EXERCISE PROMPT: Each line from the start of the data below through the one containing "ಮಹಾಕಾಮೇಶ್ವರೀ ಶ್ರೀಪಾದುಕಾಂ ಪೂ।ತ।ನಮಃ॥೧" must be reproduced exactly.

Saved entries:
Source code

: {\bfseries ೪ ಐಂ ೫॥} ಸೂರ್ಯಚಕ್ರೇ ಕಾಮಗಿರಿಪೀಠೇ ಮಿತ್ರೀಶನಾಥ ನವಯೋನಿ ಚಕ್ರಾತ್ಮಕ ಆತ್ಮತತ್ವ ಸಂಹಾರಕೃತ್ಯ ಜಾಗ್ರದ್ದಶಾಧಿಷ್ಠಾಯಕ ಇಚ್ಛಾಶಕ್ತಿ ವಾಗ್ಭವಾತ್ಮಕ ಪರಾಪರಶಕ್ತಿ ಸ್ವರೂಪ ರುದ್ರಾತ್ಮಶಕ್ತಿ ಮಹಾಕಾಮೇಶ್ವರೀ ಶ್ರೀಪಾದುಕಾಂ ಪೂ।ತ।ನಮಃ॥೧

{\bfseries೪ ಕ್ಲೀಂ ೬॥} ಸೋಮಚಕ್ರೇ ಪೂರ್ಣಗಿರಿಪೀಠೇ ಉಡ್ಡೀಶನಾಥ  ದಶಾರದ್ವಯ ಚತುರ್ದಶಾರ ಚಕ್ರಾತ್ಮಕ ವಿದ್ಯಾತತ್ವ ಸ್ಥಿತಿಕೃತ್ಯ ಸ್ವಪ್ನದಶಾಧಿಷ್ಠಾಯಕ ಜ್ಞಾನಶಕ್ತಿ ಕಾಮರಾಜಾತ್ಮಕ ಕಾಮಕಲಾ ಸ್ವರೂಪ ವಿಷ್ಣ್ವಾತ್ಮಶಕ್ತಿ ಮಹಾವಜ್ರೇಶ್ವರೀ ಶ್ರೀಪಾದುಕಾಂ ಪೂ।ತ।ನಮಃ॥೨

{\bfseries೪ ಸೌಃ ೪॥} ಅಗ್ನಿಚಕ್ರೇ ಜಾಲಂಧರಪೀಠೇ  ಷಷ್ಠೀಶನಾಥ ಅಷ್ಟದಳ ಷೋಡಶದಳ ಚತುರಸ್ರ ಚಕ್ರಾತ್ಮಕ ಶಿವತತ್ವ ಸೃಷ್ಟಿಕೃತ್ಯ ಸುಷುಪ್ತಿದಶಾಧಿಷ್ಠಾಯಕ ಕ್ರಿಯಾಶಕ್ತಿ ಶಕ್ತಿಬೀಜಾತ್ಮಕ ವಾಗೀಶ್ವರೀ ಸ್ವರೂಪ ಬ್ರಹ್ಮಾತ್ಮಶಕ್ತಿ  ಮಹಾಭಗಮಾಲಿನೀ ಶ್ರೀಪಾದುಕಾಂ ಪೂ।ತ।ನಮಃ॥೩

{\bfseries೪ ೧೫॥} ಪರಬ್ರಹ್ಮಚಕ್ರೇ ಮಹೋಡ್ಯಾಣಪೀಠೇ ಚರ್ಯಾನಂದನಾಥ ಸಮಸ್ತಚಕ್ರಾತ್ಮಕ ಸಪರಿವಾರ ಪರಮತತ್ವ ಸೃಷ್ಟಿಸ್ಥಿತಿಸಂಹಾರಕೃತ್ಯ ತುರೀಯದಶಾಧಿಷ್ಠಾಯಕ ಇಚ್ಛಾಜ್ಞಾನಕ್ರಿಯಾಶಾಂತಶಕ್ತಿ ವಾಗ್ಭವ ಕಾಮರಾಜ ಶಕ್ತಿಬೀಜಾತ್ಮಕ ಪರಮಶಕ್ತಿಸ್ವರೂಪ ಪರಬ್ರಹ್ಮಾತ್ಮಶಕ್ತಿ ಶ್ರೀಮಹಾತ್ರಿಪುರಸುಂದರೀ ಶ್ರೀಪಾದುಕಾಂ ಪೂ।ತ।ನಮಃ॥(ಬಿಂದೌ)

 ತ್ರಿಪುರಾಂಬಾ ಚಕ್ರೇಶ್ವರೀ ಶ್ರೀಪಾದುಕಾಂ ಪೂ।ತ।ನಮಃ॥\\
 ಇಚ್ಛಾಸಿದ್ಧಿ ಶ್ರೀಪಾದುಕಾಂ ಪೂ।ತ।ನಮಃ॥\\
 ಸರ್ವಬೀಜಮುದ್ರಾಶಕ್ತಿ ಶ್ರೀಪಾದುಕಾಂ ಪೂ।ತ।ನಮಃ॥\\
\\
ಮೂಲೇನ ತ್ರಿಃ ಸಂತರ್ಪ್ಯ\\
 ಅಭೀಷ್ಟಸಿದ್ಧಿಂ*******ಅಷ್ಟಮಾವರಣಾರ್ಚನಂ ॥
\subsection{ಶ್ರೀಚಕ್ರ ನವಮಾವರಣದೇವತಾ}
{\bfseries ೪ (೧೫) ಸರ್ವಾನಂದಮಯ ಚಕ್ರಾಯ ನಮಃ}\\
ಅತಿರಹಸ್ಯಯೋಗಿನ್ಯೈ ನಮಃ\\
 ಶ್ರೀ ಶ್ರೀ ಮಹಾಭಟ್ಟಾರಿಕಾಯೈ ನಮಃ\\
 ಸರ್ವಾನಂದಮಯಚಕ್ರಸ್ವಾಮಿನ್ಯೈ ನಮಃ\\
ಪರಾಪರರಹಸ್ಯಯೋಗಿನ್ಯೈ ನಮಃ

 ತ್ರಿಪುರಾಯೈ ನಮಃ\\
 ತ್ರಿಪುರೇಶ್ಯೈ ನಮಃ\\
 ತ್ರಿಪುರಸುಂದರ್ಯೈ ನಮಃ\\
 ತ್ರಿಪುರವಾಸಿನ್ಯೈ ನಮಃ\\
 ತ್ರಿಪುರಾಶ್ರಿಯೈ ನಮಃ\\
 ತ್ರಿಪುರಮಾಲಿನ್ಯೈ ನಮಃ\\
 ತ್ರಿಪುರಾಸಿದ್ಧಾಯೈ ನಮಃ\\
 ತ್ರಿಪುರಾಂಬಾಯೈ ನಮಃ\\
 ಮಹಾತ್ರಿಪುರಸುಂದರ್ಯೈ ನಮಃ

EXERCISE RESULT:
Source code

: {\bfseries ೪ ಐಂ ೫॥} ಸೂರ್ಯಚಕ್ರೇ ಕಾಮಗಿರಿಪೀಠೇ ಮಿತ್ರೀಶನಾಥ ನವಯೋನಿ ಚಕ್ರಾತ್ಮಕ ಆತ್ಮತತ್ವ ಸಂಹಾರಕೃತ್ಯ ಜಾಗ್ರದ್ದಶಾಧಿಷ್ಠಾಯಕ ಇಚ್ಛಾಶಕ್ತಿ ವಾಗ್ಭವಾತ್ಮಕ ಪರಾಪರಶಕ್ತಿ ಸ್ವರೂಪ ರುದ್ರಾತ್ಮಶಕ್ತಿ ಮಹಾಕಾಮೇಶ್ವರೀ ಶ್ರೀಪಾದುಕಾಂ ಪೂ।ತ।ನಮಃ॥೧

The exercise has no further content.